The Future of Recycling Wind Turbines, Airplanes, and Cars
Meanwhile, this idea is also sprouting roots in Ireland. The Re-Wind team is working there with the Cork Institute of Technology. Together, they are in the process of recycling three old wind turbines from Belfast Farm that went out of commission at the end of last year. The team is testing different uses for the turbines, including reusing them in skate parks, sound barriers, or stadium bleachers. Additionally, the team is discussing how to reuse them in electric towers. 
The Re-Wind team became featured in a report titled “Composite Material Recycling Technology – State-of-the-Art and Sustainable Development for the 2020s,” authored by Andrey E. Krauklis, Christian W. Karl, Abedin I. Gagani, and Jens K. Jørgensen. In it, they detailed the timeline of the composite industry and its development leading up until today. They also analyzed the advances in composite recycling technology in relation to the current market, energy demand, and technology already available. Finally, they recommended further development in composite recycling that is economically and environmentally sustainable. 
The technology review discusses various reasons for the importance of composite recycling. For instance, Germany has, in fact, banned composite landfilling in 2009, making recycling a necessity. But how remains a work in process. Additionally, the Covid-pandemic caused more aircrafts’ decommissioning. Plus, many wind turbines became decommissioned in 2019 and 2020. And finally, mass car production has led to increases in composites in that category. Recycling these products properly can reduce the environmental impact of the industries while still meeting demand.
Turning Wind Turbines into Parks and Bike Shelters
Repurposing wind turbines as bike shelters became one of the few uses they put forward, and for good reason.
“According to WindEurope, there will be around 14,000 blades planned for decommissioning by 2023. Recycling these old blades is a top priority for the wind industry,” wrote the authors. “This challenge requires both logistical and technological solutions for disassembling, collection, transportation, waste management and reintegration of the composite materials and/or structures into the value chain.”
Later on in the review, the authors discuss other purposes for wind turbines. “Large sections of wind turbine blades can be reused for architectural or other structural purposes.
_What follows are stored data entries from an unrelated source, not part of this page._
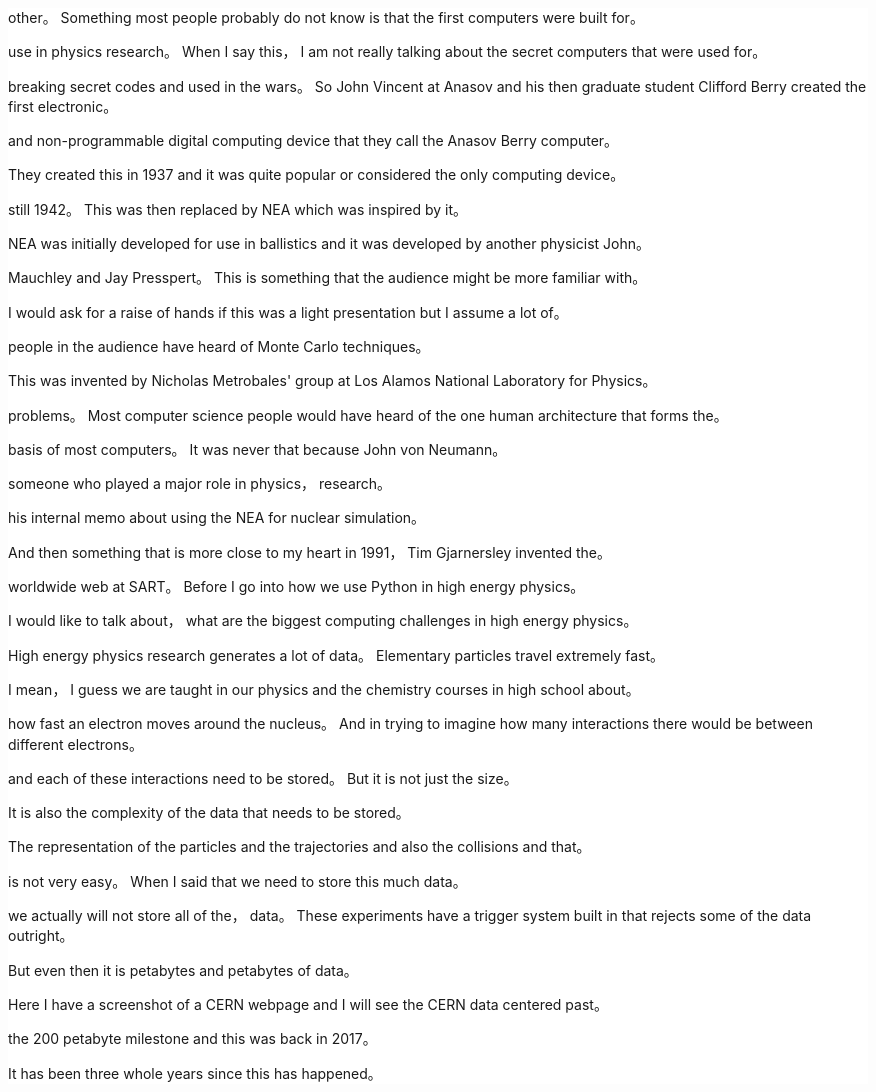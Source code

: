  other。 Something most people probably do not know is that the first computers were built for。

 use in physics research。 When I say this， I am not really talking about the secret computers that were used for。

 breaking secret codes and used in the wars。 So John Vincent at Anasov and his then graduate student Clifford Berry created the first electronic。

 and non-programmable digital computing device that they call the Anasov Berry computer。

 They created this in 1937 and it was quite popular or considered the only computing device。

 still 1942。 This was then replaced by NEA which was inspired by it。

 NEA was initially developed for use in ballistics and it was developed by another physicist John。

 Mauchley and Jay Presspert。 This is something that the audience might be more familiar with。

 I would ask for a raise of hands if this was a light presentation but I assume a lot of。

 people in the audience have heard of Monte Carlo techniques。

 This was invented by Nicholas Metrobales' group at Los Alamos National Laboratory for Physics。

 problems。 Most computer science people would have heard of the one human architecture that forms the。

 basis of most computers。 It was never that because John von Neumann。

 someone who played a major role in physics， research。

 his internal memo about using the NEA for nuclear simulation。

 And then something that is more close to my heart in 1991， Tim Gjarnersley invented the。

 worldwide web at SART。 Before I go into how we use Python in high energy physics。

 I would like to talk about， what are the biggest computing challenges in high energy physics。

 High energy physics research generates a lot of data。 Elementary particles travel extremely fast。

 I mean， I guess we are taught in our physics and the chemistry courses in high school about。

 how fast an electron moves around the nucleus。 And in trying to imagine how many interactions there would be between different electrons。

 and each of these interactions need to be stored。 But it is not just the size。

 It is also the complexity of the data that needs to be stored。

 The representation of the particles and the trajectories and also the collisions and that。

 is not very easy。 When I said that we need to store this much data。

 we actually will not store all of the， data。 These experiments have a trigger system built in that rejects some of the data outright。

 But even then it is petabytes and petabytes of data。

 Here I have a screenshot of a CERN webpage and I will see the CERN data centered past。

 the 200 petabyte milestone and this was back in 2017。

 It has been three whole years since this has happened。
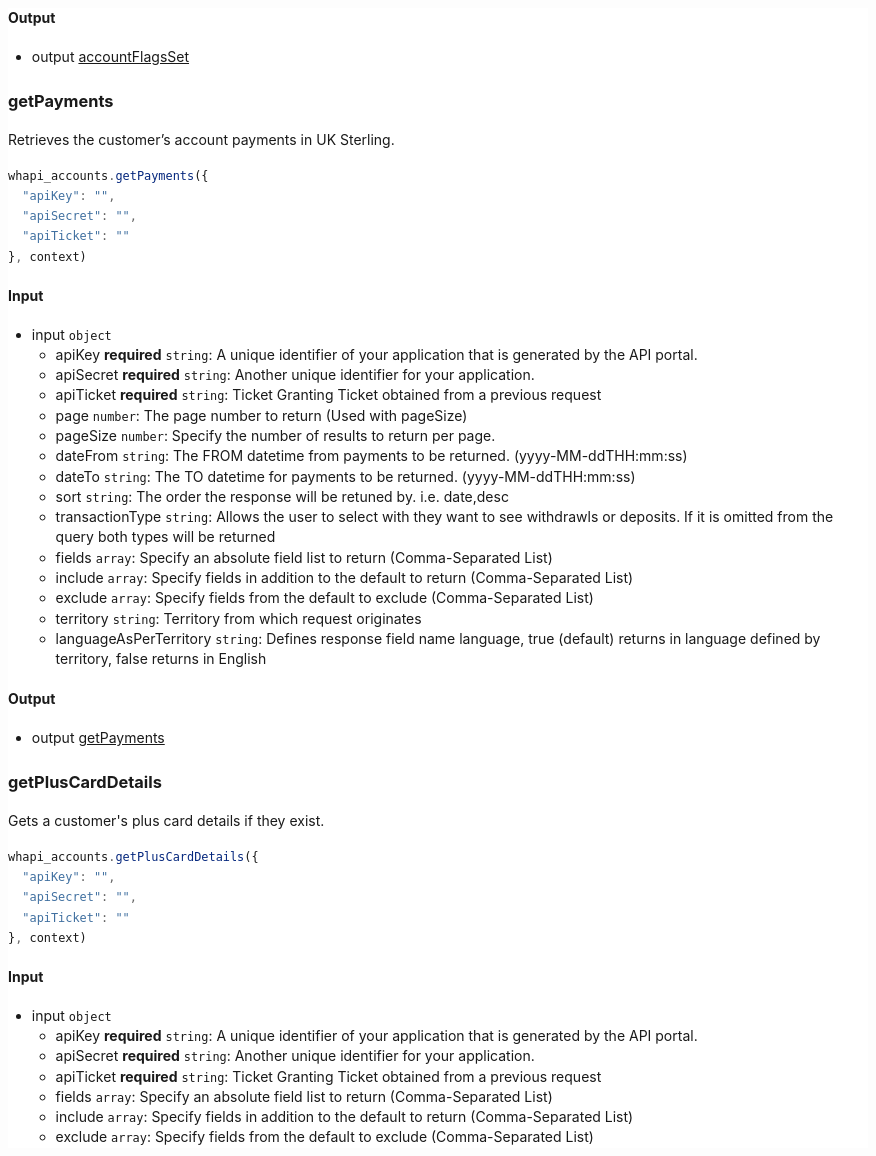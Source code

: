 #### Output
* output [accountFlagsSet](#accountflagsset)

### getPayments
Retrieves the customer’s account payments in UK Sterling.


```js
whapi_accounts.getPayments({
  "apiKey": "",
  "apiSecret": "",
  "apiTicket": ""
}, context)
```

#### Input
* input `object`
  * apiKey **required** `string`: A unique identifier of your application that is generated by the API portal.
  * apiSecret **required** `string`: Another unique identifier for your application.
  * apiTicket **required** `string`: Ticket Granting Ticket obtained from a previous request
  * page `number`: The page number to return (Used with pageSize)
  * pageSize `number`: Specify the number of results to return per page.
  * dateFrom `string`: The FROM datetime from payments to be returned. (yyyy-MM-ddTHH:mm:ss)
  * dateTo `string`: The TO datetime for payments to be returned. (yyyy-MM-ddTHH:mm:ss)
  * sort `string`: The order the response will be retuned by. i.e. date,desc
  * transactionType `string`: Allows the user to select with they want to see withdrawls or deposits. If it is omitted from the query both types will be returned
  * fields `array`: Specify an absolute field list to return (Comma-Separated List)
  * include `array`: Specify fields in addition to the default to return (Comma-Separated List)
  * exclude `array`: Specify fields from the default to exclude (Comma-Separated List)
  * territory `string`: Territory from which request originates
  * languageAsPerTerritory `string`: Defines response field name language, true (default) returns in language defined by territory, false returns in English

#### Output
* output [getPayments](#getpayments)

### getPlusCardDetails
Gets a customer's plus card details if they exist.


```js
whapi_accounts.getPlusCardDetails({
  "apiKey": "",
  "apiSecret": "",
  "apiTicket": ""
}, context)
```

#### Input
* input `object`
  * apiKey **required** `string`: A unique identifier of your application that is generated by the API portal.
  * apiSecret **required** `string`: Another unique identifier for your application.
  * apiTicket **required** `string`: Ticket Granting Ticket obtained from a previous request
  * fields `array`: Specify an absolute field list to return (Comma-Separated List)
  * include `array`: Specify fields in addition to the default to return (Comma-Separated List)
  * exclude `array`: Specify fields from the default to exclude (Comma-Separated List)
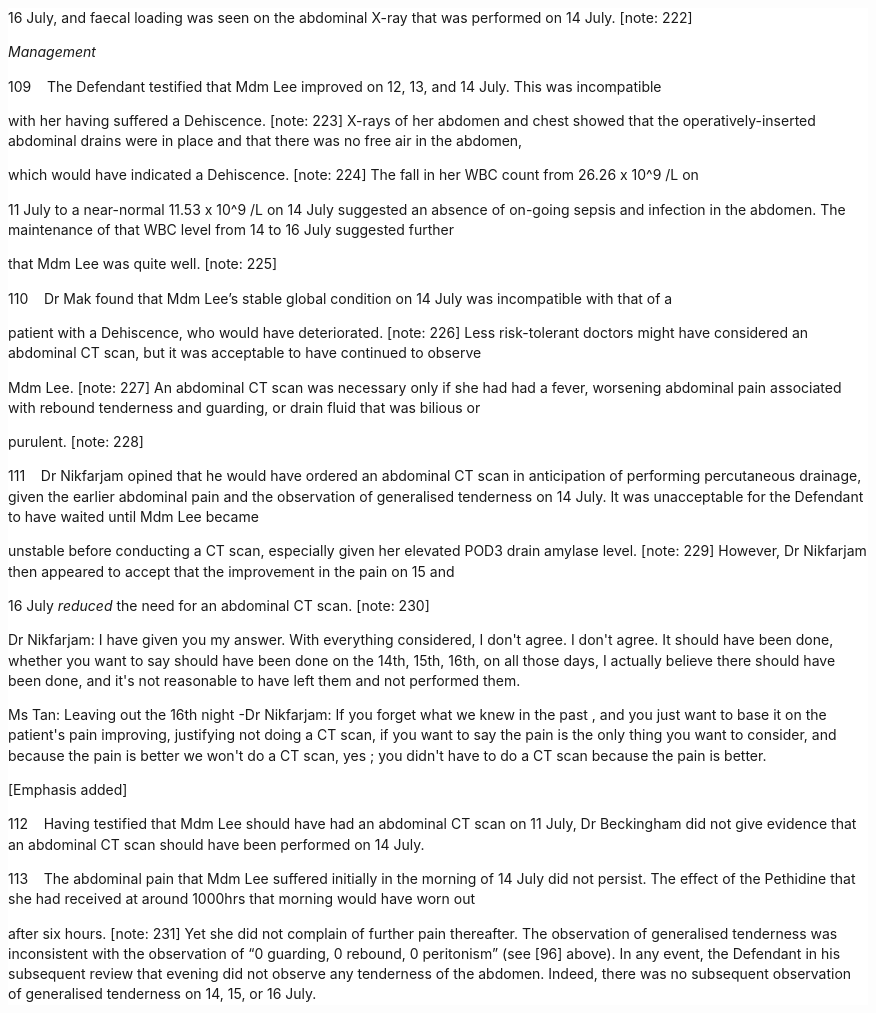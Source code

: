 16 July, and faecal loading was seen on the abdominal X-ray that was performed on 14 July. [note: 222] 

_Management_ 

109    The Defendant testified that Mdm Lee improved on 12, 13, and 14 July. This was incompatible 

with her having suffered a Dehiscence. [note: 223] X-rays of her abdomen and chest showed that the operatively-inserted abdominal drains were in place and that there was no free air in the abdomen, 

which would have indicated a Dehiscence. [note: 224] The fall in her WBC count from 26.26 x 10^9 /L on 

11 July to a near-normal 11.53 x 10^9 /L on 14 July suggested an absence of on-going sepsis and infection in the abdomen. The maintenance of that WBC level from 14 to 16 July suggested further 

that Mdm Lee was quite well. [note: 225] 

110    Dr Mak found that Mdm Lee’s stable global condition on 14 July was incompatible with that of a 

patient with a Dehiscence, who would have deteriorated. [note: 226] Less risk-tolerant doctors might have considered an abdominal CT scan, but it was acceptable to have continued to observe 

Mdm Lee. [note: 227] An abdominal CT scan was necessary only if she had had a fever, worsening abdominal pain associated with rebound tenderness and guarding, or drain fluid that was bilious or 

purulent. [note: 228] 

111    Dr Nikfarjam opined that he would have ordered an abdominal CT scan in anticipation of performing percutaneous drainage, given the earlier abdominal pain and the observation of generalised tenderness on 14 July. It was unacceptable for the Defendant to have waited until Mdm Lee became 

unstable before conducting a CT scan, especially given her elevated POD3 drain amylase level. [note: 229] However, Dr Nikfarjam then appeared to accept that the improvement in the pain on 15 and 

16 July _reduced_ the need for an abdominal CT scan. [note: 230] 


 Dr Nikfarjam: I have given you my answer. With everything considered, I don't agree. I don't agree. It should have been done, whether you want to say should have been done on the 14th, 15th, 16th, on all those days, I actually believe there should have been done, and it's not reasonable to have left them and not performed them. 

 Ms Tan: Leaving out the 16th night -Dr Nikfarjam: If you forget what we knew in the past , and you just want to base it on the patient's pain improving, justifying not doing a CT scan, if you want to say the pain is the only thing you want to consider, and because the pain is better we won't do a CT scan, yes ; you didn't have to do a CT scan because the pain is better. 

 [Emphasis added] 

112    Having testified that Mdm Lee should have had an abdominal CT scan on 11 July, Dr Beckingham did not give evidence that an abdominal CT scan should have been performed on 14 July. 

113    The abdominal pain that Mdm Lee suffered initially in the morning of 14 July did not persist. The effect of the Pethidine that she had received at around 1000hrs that morning would have worn out 

after six hours. [note: 231] Yet she did not complain of further pain thereafter. The observation of generalised tenderness was inconsistent with the observation of “0 guarding, 0 rebound, 0 peritonism” (see [96] above). In any event, the Defendant in his subsequent review that evening did not observe any tenderness of the abdomen. Indeed, there was no subsequent observation of generalised tenderness on 14, 15, or 16 July.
Examples of applications have been proposed by the SuperUse studio in the Netherlands. In the city of Rotterdam, a 1,200 square meter children’s playground was built with various elements, such as a slide tower, tunnels, ramps, and slides. For this, 5 decommissioned rotor blades were used.
“Other examples are the city of Terneuzen, where rotor blades were also used for a playground and converted into seats in a public place. Or Almere (also in the Netherlands) with two bus stops. Further examples for repurposing are a pedestrian bridge using A29 wind blades as main girders (Re-Wind research project) or bike sheds.”
The Future of Recycling
While the term recycling may remind people of plastic water bottles and metal cans, the concept goes a lot further. After all, the companies behind those products have their own recycling to do when it comes to manufacturing machines and materials when they go out of use. Fortunately, great minds are working on the best way to repurpose these materials so they don’t end up in landfills or incinerated — especially not when they could go to good use somewhere else.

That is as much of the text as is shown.